## Task data:
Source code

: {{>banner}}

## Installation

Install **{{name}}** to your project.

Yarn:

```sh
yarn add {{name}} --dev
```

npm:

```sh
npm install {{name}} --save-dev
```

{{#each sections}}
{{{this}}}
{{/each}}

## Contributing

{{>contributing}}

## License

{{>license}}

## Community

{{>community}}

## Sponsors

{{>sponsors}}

## Task item:
With "name" as the string to look for, count the matching lines in the entries above and report only the number.

## Solution for this exercise:
3